То же самое происходит со звуком. Вот сейчас у нас показывали Юрский парк Спилберга. Он меня поразил тем, что Спилберг добивается абсолютной осязаемости. Но не методами Линча, не визуальной атакой, а используя эффект долби-стерео. Сейчас в его студии супер-современная звуковая аппаратура. И когда вы сидите в кинотеатре и видите на экране героя, который говорит: О! идет динозавр! - и в этот момент благодаря колоссальному разносу колонок у вас за спиной начинают приближаться шаги динозавра, и вы отсчитываете: вот он прошел 20-й ряд, 10-й, я сижу на 5-м, вот он проходит надо мной... и ко всему прочему вы при этом слышите совершенно четко, как в правом углу кадра поет комар. Чистота сведения звука такова, что создается абсолютно достоверная, осязаемая акустическая среда. Осязаемый звук! Звук, который в кино существовал всегда на уровне языкового средства. Например, герой говорит героине: Я ухожу от тебя! , хлопает дверью и уходит. В немом кино, чтобы показать, что герой действительно ушел, нужно было выходить следом за ним на улицу, показывать, как он садится в автомобиль, и показывать, как автомобиль отъезжает. С приходом звука - все гораздо проще: героиню оставляют в комнате, но мы в фонограмме слышим, как за окном хлопает дверца автомобиля, автомобиль заводится и уезжает. Это красивый звуковой эффект, который рассказывает историю. Звук как средство повествования. Как выразительное средство и т.д., и т.д.. А у Спилберга он существует как БЕЗУСЛОВНОСТЬ СОПРИСУТСТВИЯ. То есть опять же как осязание фактуры зрелища, которое вам показывают. И если брать эту позицию Делеза о том, что кочевник, человек, который движется в неразграфленном пространстве, который движется по земле tabula rasa, у которого нет устойчивых ориентиров, он ощупывает, и вот и мы сейчас тоже в нынешних зрелищах движемся на ощупь. Мне это не нравится, потому что это снимает самое главное, аналитическую природу экрана, абсолютно ликвидирует те достижения, которые есть словарь кинематографа - работа со зрительными образами. Но если брать такой
пример безусловно коммерчески не ангажированного кино, как кино Сокурова, то мы сталкиваемся абсолютно с тем же самым. Последние фильмы Сокурова - это очень любопытное кино. После Госпожи Бовари он начинает свою так называемую вторую манеру. Которая начинается картиной Круг второй , потом идет картина Камень , а сейчас он закончил картину Тихие страницы . Понятно, что Сокуров это человек, совершенно завороженный смертью.

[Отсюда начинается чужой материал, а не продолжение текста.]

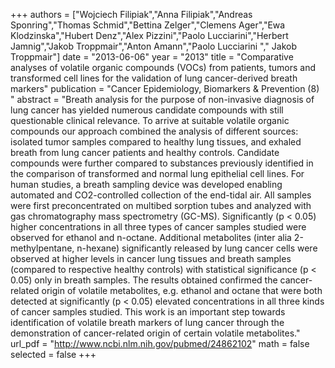 
+++
authors = ["Wojciech Filipiak","Anna Filipiak","Andreas Sponring","Thomas Schmid","Bettina Zelger","Clemens Ager","Ewa Klodzinska","Hubert Denz","Alex Pizzini","Paolo Lucciarini","Herbert Jamnig","Jakob Troppmair","Anton Amann","Paolo Lucciarini "," Jakob Troppmair"]
date = "2013-06-06"
year = "2013"
title = "Comparative analyses of volatile organic compounds (VOCs) from patients, tumors and transformed cell lines for the validation of lung cancer-derived breath markers"
publication = "Cancer Epidemiology, Biomarkers & Prevention (8) "
abstract = "Breath analysis for the purpose of non-invasive diagnosis of lung cancer has yielded numerous candidate compounds with still questionable clinical relevance. To arrive at suitable volatile organic compounds our approach combined the analysis of different sources: isolated tumor samples compared to healthy lung tissues, and exhaled breath from lung cancer patients and healthy controls. Candidate compounds were further compared to substances previously identified in the comparison of transformed and normal lung epithelial cell lines. For human studies, a breath sampling device was developed enabling automated and CO2-controlled collection of the end-tidal air. All samples were first preconcentrated on multibed sorption tubes and analyzed with gas chromatography mass spectrometry (GC-MS). Significantly (p < 0.05) higher concentrations in all three types of cancer samples studied were observed for ethanol and n-octane. Additional metabolites (inter alia 2-methylpentane, n-hexane) significantly released by lung cancer cells were observed at higher levels in cancer lung tissues and breath samples (compared to respective healthy controls) with statistical significance (p < 0.05) only in breath samples. The results obtained confirmed the cancer-related origin of volatile metabolites, e.g. ethanol and octane that were both detected at significantly (p < 0.05) elevated concentrations in all three kinds of cancer samples studied. This work is an important step towards identification of volatile breath markers of lung cancer through the demonstration of cancer-related origin of certain volatile metabolites."
url_pdf = "http://www.ncbi.nlm.nih.gov/pubmed/24862102"
math = false
selected = false
+++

Символика смерти у него наиболее структурирована. И вот когда он переваливает через рубеж 90-х годов, он начинает работать в совершенно другой манере, и понятно почему. Понятно, что художник, который берется за некоторый предмет, если он настоящий художник, он вынужден проживать этот предмет. Основа настоящего творчества, а не имитации максимально полное проживание того, о чем ты говоришь. Как говорил Шестов, настоящий писатель просто брезгует говорить о тех вещах, которых он сам не видел. Но коль скоро предметом твоего искусства является смерть, ты всякий раз обязан проживать смерть. А проживая смерть всякий раз, в конце концов перестаешь говорить на языке искусства, потому что дойдя до определенного порога наступает момент, когда уже не надо снимать кино. Если ты понял что-то про это, и оставаясь честным перед самим собой, уже не надо показывать то, что ты понял, а надо замолчать и заняться каким-то более подобающим духовным промыслом. Но Сокуров выбирает очень любопытную стратегию. Он переводит все свои художественные рефлексии в плоскость текстуры фильма. Я много разговаривал с операторами Сокурова и выяснил, что они всерьез вкладывают в предполагаемый эффект картины вот эту тактильную коммуникацию. Изображения как такового, нормативного, на экране практически нет. Они работают на грани фола в технологическом смысле. Они работают на каких-то засвеченных пленках, на предельном световом режиме, пробуют какие-то очень сложные, очень изощренные технологии, которые дают что-то туманное, расплывчатое, странное, невнятное изображение, где все не так. Где все не так, и не этого хочется
смотреть зрителю. Но они заставляют его смотреть на это, втягивают в это серое пространство. Как сказал нынешний оператор Сокурова, Буров, на экране вообще ничего не должно быть видно. А только тени, скрипы и шорохи. То есть он, показывая смерть, не описывает ее привычным языком кинематографа, а дает смерти говорить на своем языке, отдавая ей в жертву фильм. Фильм как физическое тело, физическую субстанцию. И поэтому, скажем, в Камне у него есть совершенно поразительный эпизод, когда герой, а мы по каким-то намекам понимаем, что это А.П.Чехов, садится на скамейку, и сидит. И начинается бесконечно длинный, чисто сокуровский кадр, потому что он сгущает до осязания механическое время. Он показывает время как механическую субстанцию. Вот эти его бесконечно длинные планы - мы понимаем, что это то механическое время, в котором все смертны. Он показывает всех своих героев, и все предметы, которые попадают в поле зрения его камеры, в ходе механического смертоносного времени. Нет ничего, есть только движение к концу. И вот этот герой так сидит-сидит-сидит, и вдруг мы видим, как его лицо начинает медленно тускнеть, уходить, заваливаться куда-то... вот... знаете, эффект фотографии, плохой фотографии, дагерротипа старого, то есть остаются какие-то детали фигуры человеческой на скамейке, а лицо просто заваливается куда-то в передержку. Оно заваливается в экран. И это совершенно потрясающе, потому что это бьет минуя все известные например мне слои художественного восприятия. Потому что это уже восприятие чем-то иным, потому что мы видим, грубо говоря, входное отверстие смерти на самой пленке. Нам не просто сказали: Этот человек умер; нам не показали акт смерти, как испокон веку водится в кинематографе, нет, мы просто видим, как человек сидит, а лицо просто исчезло. Мы видим черную дыру на месте этого лица. И мы поняли, что в фильм, в безусловность этого фильма, в осязаемую фактуру этого фильма, вошло некое безусловное осязаемое инобытие. Понимаете, чего он добивается, да? Он пытается добиться инобытия как осязаемости.